Beneficiárias do Bolsa Família conseguiram triplicar a poupança para enfrentar crises e emergências após projeto de educação financeira desenvolvido pela AEF-Brasil (Associação de Educação Financeira do Brasil), mostra pesquisa obtida pela Folha.
Segundo levantamento, feito com mulheres que passaram por cursos que ensinavam a gerenciar as finanças, o valor médio poupado aumentou de R$ 12,40 antes das aulas para R$ 37,10.
O projeto foi desenvolvido ao longo do ano passado pela AEF-Brasil com cerca de 3.700 pessoas de 15 municípios. O foco estava no que a associação qualifica como “adultos em condições de vulnerabilidade econômica”.
Muitas começaram a formar uma poupança por incentivo dos professores. Antes do projeto, só 23% tinham dinheiro guardado para eventualidades. O percentual passou para 38% após as aulas. Elas passaram também a planejar mais o uso dos recursos, mostram os resultados.
Antes, o índice de beneficiárias que pensavam no que fazer com o dinheiro era de 5,8, em uma escala que vai até 10 -agora foi para 6,3.
Outro público focado pela AEF foram aposentados de baixa renda. O número dos que se autodeclaravam inadimplentes caiu de 21% para 9% após o projeto. Antes das aulas, 77% diziam estar pagando dívidas -percentual que subiu para 91% depois.
Mesmo sem dívidas, a aposentada Edi Luisa Rezende, 61, conseguiu mudar hábitos com a ajuda das aulas. “Eu achava que, para guardar dinheiro, era preciso juntar muito. Mas, se você esperar chegar um valor alto, não chega nunca. Agora guardo tudo aquilo que posso”, diz.
O dinheiro está sendo aplicado na poupança do bisneto. “Aprender a economizar não vem de berço, a gente aprende com a vida”, complementa a aposentada.
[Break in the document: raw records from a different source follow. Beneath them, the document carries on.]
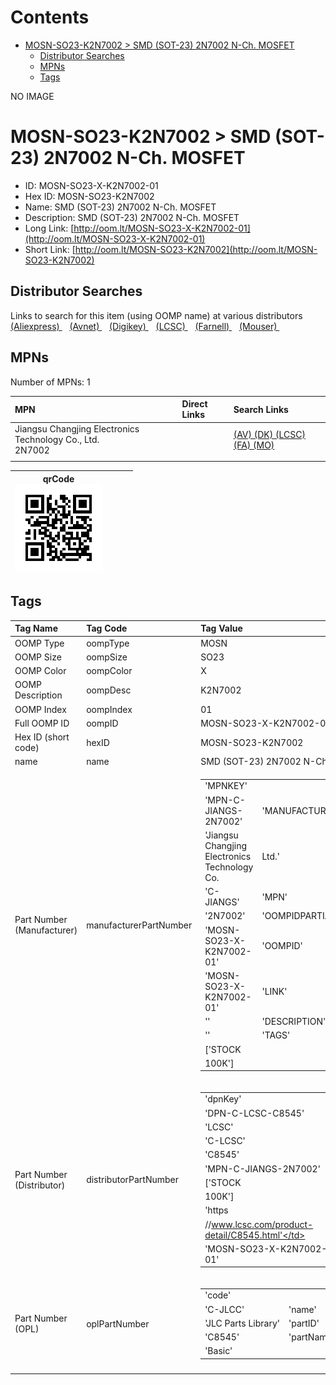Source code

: 



Contents
========

* [MOSN-SO23-K2N7002 > SMD (SOT-23) 2N7002 N-Ch. MOSFET](#mosn-so23-k2n7002--smd-sot-23-2n7002-n-ch-mosfet)
	* [Distributor Searches](#distributor-searches)
	* [MPNs](#mpns)
	* [Tags](#tags)
  
NO IMAGE  
# MOSN-SO23-K2N7002 > SMD (SOT-23) 2N7002 N-Ch. MOSFET

- ID: MOSN-SO23-X-K2N7002-01
- Hex ID: MOSN-SO23-K2N7002
- Name: SMD (SOT-23) 2N7002 N-Ch. MOSFET
- Description: SMD (SOT-23) 2N7002 N-Ch. MOSFET
- Long Link: [http://oom.lt/MOSN-SO23-X-K2N7002-01](http://oom.lt/MOSN-SO23-X-K2N7002-01)
- Short Link: [http://oom.lt/MOSN-SO23-K2N7002](http://oom.lt/MOSN-SO23-K2N7002)

## Distributor Searches
  
Links to search for this item (using OOMP name) at various distributors  
[(Aliexpress) ](https://www.aliexpress.com/wholesale?SearchText=1117SMD+SOT-23+2N7002+N-Ch.+MOSFET)&nbsp;&nbsp;&nbsp;[(Avnet) ](https://www.avnet.com/shop/us/search/SMD+SOT-23+2N7002+N-Ch.+MOSFET)&nbsp;&nbsp;&nbsp;[(Digikey) ](https://www.digikey.co.uk/en/products/result?s=SMD+SOT-23+2N7002+N-Ch.+MOSFET)&nbsp;&nbsp;&nbsp;[(LCSC) ](https://www.lcsc.com/search?q=SMD+SOT-23+2N7002+N-Ch.+MOSFET)&nbsp;&nbsp;&nbsp;[(Farnell) ](https://uk.farnell.com/search?st=SMD+SOT-23+2N7002+N-Ch.+MOSFET)&nbsp;&nbsp;&nbsp;[(Mouser) ](https://www.mouser.com/c/?q=SMD+SOT-23+2N7002+N-Ch.+MOSFET)&nbsp;&nbsp;&nbsp;
## MPNs
  
Number of MPNs: 1  

|MPN|Direct Links|Search Links|
| :--- | :--- | :--- |
|Jiangsu Changjing Electronics Technology Co., Ltd.<br>2N7002||[(AV) ](https://www.avnet.com/shop/us/search/2N7002)[(DK) ](https://www.digikey.co.uk/products/en?keywords=2N7002)[(LCSC) ](https://www.lcsc.com/search?q=2N7002)[(FA) ](https://uk.farnell.com/search?st=2N7002)[(MO) ](https://www.mouser.com/c/?q=2N7002)|
||||
  

|qrCode<br>[![](https://raw.githubusercontent.com/oomlout/oomlout_OOMP_parts_V2/main/MOSN/SO23/X/K2N7002/01/qrCode_140.png)](https://github.com/oomlout/oomlout_OOMP_parts_V2/tree/main/MOSN/SO23/X/K2N7002/01/qrCode.png)||||
| :---: | :---: | :---: | :---: |

## Tags
  

|Tag Name|Tag Code|Tag Value|
| :--- | :--- | :--- |
|OOMP Type|oompType|MOSN|
|OOMP Size|oompSize|SO23|
|OOMP Color|oompColor|X|
|OOMP Description|oompDesc|K2N7002|
|OOMP Index|oompIndex|01|
|Full OOMP ID|oompID|MOSN-SO23-X-K2N7002-01|
|Hex ID (short code)|hexID|MOSN-SO23-K2N7002|
|name|name|SMD (SOT-23) 2N7002 N-Ch. MOSFET|
|Part Number (Manufacturer)|manufacturerPartNumber|<table><tr><td>'MPNKEY'</td></tr><tr><td> 'MPN-C-JIANGS-2N7002'</td><td> 'MANUFACTURER'</td></tr><tr><td> 'Jiangsu Changjing Electronics Technology Co.</td><td> Ltd.'</td><td> 'MANUCODE'</td></tr><tr><td> 'C-JIANGS'</td><td> 'MPN'</td></tr><tr><td> '2N7002'</td><td> 'OOMPIDPARTIAL'</td></tr><tr><td> 'MOSN-SO23-X-K2N7002-01'</td><td> 'OOMPID'</td></tr><tr><td> 'MOSN-SO23-X-K2N7002-01'</td><td> 'LINK'</td></tr><tr><td> ''</td><td> 'DESCRIPTION'</td></tr><tr><td> ''</td><td> 'TAGS'</td></tr><tr><td> ['STOCK</td></tr><tr><td>100K']</td></tr></table>|
|Part Number (Distributor)|distributorPartNumber|<table><tr><td>'dpnKey'</td></tr><tr><td> 'DPN-C-LCSC-C8545'</td><td> 'DISTRIBUTOR'</td></tr><tr><td> 'LCSC'</td><td> 'DISTRCODE'</td></tr><tr><td> 'C-LCSC'</td><td> 'DPN'</td></tr><tr><td> 'C8545'</td><td> 'MPN'</td></tr><tr><td> 'MPN-C-JIANGS-2N7002'</td><td> 'TAGS'</td></tr><tr><td> ['STOCK</td></tr><tr><td>100K']</td><td> 'LINK'</td></tr><tr><td> 'https</td></tr><tr><td>//www.lcsc.com/product-detail/C8545.html'</td><td> 'OOMPID'</td></tr><tr><td> 'MOSN-SO23-X-K2N7002-01'</td></tr></table>|
|Part Number (OPL)|oplPartNumber|<table><tr><td>'code'</td></tr><tr><td> 'C-JLCC'</td><td> 'name'</td></tr><tr><td> 'JLC Parts Library'</td><td> 'partID'</td></tr><tr><td> 'C8545'</td><td> 'partName'</td></tr><tr><td> 'Basic'</td></tr></table>|
||||
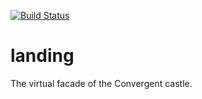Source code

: [![Build Status](https://travis-ci.org/convergentcx/landing.svg?branch=master)](https://travis-ci.org/convergentcx/landing)

# landing

The virtual facade of the Convergent castle.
Antes de definir como seriam as aulas, a AEF mapeou os temas que poderiam afetar mais os dois públicos.MAPEAMENTO
“Foi um projeto feito com eles. Fomos morar com alunos, entendemos o hábito de consumo e o núcleo familiar antes de desenhar as aulas”, afirma Claudia Forte, superintendente da AEF-Brasil.
“Você tem um número alarmante de aposentados em condição de superendividamento. Boa parte sofre pressão familiar severa, muitos são o principal provedor da família”, ressalta Forte.
Esse mapeamento ajudou a identificar despesas que fazem parte da realidade dessas pessoas, mas que eram desconhecidas pelos pesquisadores.
“Uma das mulheres, durante essa sondagem, levantou e falou que faltava algo, o pagamento do dízimo. Se entraram R$ 10, muitas tiram R$ 1”, conta Forte. “É um compromisso moral delas.”
Cada um dos dois grupos recebeu uma atenção diferente. Com as mulheres, o objetivo foi o de aumentar a autonomia financeira. “Elas não conseguem planejar, sonhar com o futuro, acham que não têm que cuidar do crédito. A gente viu mulheres com mais de 15 cartões de crédito”, diz.
Agora em janeiro, cerca de 300 mil mulheres vão receber material para melhorar a forma como lidam com o benefício social, que inclui uma agenda para anotar os gastos e envelopes para guardar os recibos das operações.
Mas essa mudança de hábitos passa por aprender a gastar com consciência, segundo o planejador financeiro Carlos Castro, da Planejar.
“Com o tempo a gente vai conseguir impactar a tomada de decisão sobre consumo, levar informação com curadoria para que esse consumidor possa fazer escolhas no dia a dia”, afirma o planejador. “Há uma luz no fim do túnel para que a gente consiga por meio da educação financeira mudar a consciência.”